Dans cet article, nous mettons en exergue trois sous-entendus sociaux du confinement, parmi bien d’autres possibles, qui sont assez peu abordés, alors que toute la population est touchée, selon des modalités différentes. Nous insisterons ainsi, en bon sociologue, sur ce qu’implique en termes sociaux et individuels le confinement. Nous nous poserons par ailleurs la question de la représentation du confinement grâce à  une photographie qui illustrera chaque partie de cet article, chacune nous ramenant à un des sous-entendus sociaux du confinement.

 

Confinement et cadres sociaux

La situation de confinement a été l’occasion de voir et de produire des images inédites de villes et de grandes rues désertées d’automobiles et de passants, nous renvoyant par ailleurs à tout un imaginaire «post-apocalyptique».

Crédit photo: Benoit Tessier

L’épidémie de la Covid-19 et les situations de confinement qui y sont associées sont deux situations inédites dans l’histoire récente de nos sociétés (nous parlons ici principalement des sociétés occidentales, voire d’un point de vue français), et surtout au regard de la modernité liquide (Bauman, 2005) ou de la post-modernité (Lyotard, 1979). Zygmunt Bauman décrit une modernité où les liens entre les particules (les individus) et entre les formes qu’elles prennent sont trop faibles pour résister à la moindre pression et changent ainsi constamment: il insiste sur une modernité où les individus sont en quête de repères stables et dans laquelle ceux-ci s’adaptent constamment. Cette modernité liquide s’oppose à la modernité solide, où les formes sociales et les rapports étaient à la fois mieux définis et plus stables.

Dans cette modernité liquide, l’individualité a atteint son paroxysme: les individus sont à la fois plus libres mais aussi plus responsables de leur situation. C’est l’idée de responsabilité individuelle qui est au cœur de notre société (Duvoux, 2014: 4): l’échec de chaque individu lui est renvoyé, sans prendre en compte d’éventuelles causes structurelles. Tout un chacun doit aussi agir de manière individuelle face à des problèmes collectifs: environnement, pollution, cause animale, etc. L’épidémie représente un autre exemple d’agir individuel face à un problème collectif: c’est à tout un chacun de trouver les manières de se protéger (masques, gel hydroalcoolique, heures où les personnes sont moins présentes dans les rues…) face à la propagation du virus.

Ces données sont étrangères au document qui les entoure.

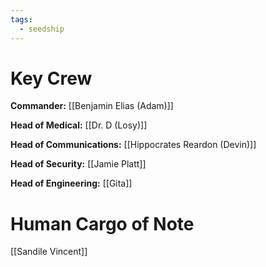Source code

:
 ```yaml
---
tags:
  - seedship
---
```

# Key Crew
**Commander:** [[Benjamin Elias (Adam)]]

**Head of Medical:** [[Dr. D (Losy)]]

**Head of Communications:** [[Hippocrates Reardon (Devin)]]

**Head of Security:** [[Jamie Platt]]

**Head of Engineering:** [[Gita]]

# Human Cargo of Note
[[Sandile Vincent]]
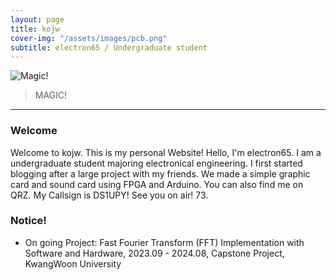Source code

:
 ```yaml
---
layout: page
title: kojw
cover-img: "/assets/images/pcb.png"
subtitle: electron65 / Undergraduate student
---
```


![Magic!](/assets/img/magic.gif)


> MAGIC!

---
### Welcome
Welcome to kojw. This is my personal Website! Hello, I'm electron65. I am a undergraduate student majoring electronical engineering. I first started blogging after a large project with my friends. We made a simple graphic card and sound card using FPGA and Arduino. You can also find me on QRZ. My Callsign is DS1UPY! See you on air! 73.
### Notice!
* On going Project: Fast Fourier Transform (FFT) Implementation with Software and Hardware, 2023.09 - 2024.08, Capstone Project, KwangWoon University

Dans le cadre de cette modernité liquide, l’accélération des flux (personnes, biens de consommation, etc.) caractéristique d’une société mobile (Urry, 2005) a aussi accéléré la propagation de l’épidémie et fait craindre par ailleurs une «seconde vague». À ce titre, le confinement a réussi le tour de force de ralentir (mais pas arrêter) la machine économique mondiale, voire de l’enrayer au point de la faire dysfonctionner: le rêve partisan de la décroissance, par exemple. C’est dire à quel point cette situation de confinement est inédite et invite à repenser tout un ensemble de gestes, comportements, attitudes, représentations sociales.

Ainsi, nous faisons face à des «situations inconnues» où nous n’avons pas les cadres sociaux préexistants qui nous permettent d’agir et de comprendre ce nouveau monde transitoire (Goffman, 1974). Des situations autrefois naturelles deviennent aujourd’hui plus complexes: sortir dans la rue nécessite la vigilance de chacun et entraîne tout un ensemble de réflexions, de gestes, d’attitudes «barrières»: mettre un masque, éviter au maximum de croiser les personnes dans la rue, éviter de serrer des mains, de toucher des objets du mobilier urbain, se laver les mains souvent, éviter de se toucher le visage, faire attention en rentrant chez soi… La liste de ces «nouveaux comportements» (qui pour certains sont des comportements normaux, car limitant la propagation de tout virus ou maladie) crée ainsi de nouveaux cadres, où les représentations, les attitudes, les comportements sont repensés. Autrement dit, les gestes sociaux incorporés par tous sont remis en question et ce qui était autrefois la norme (se serrer la main) est aujourd’hui un comportement à risque, voire déviant (Becker, 1985).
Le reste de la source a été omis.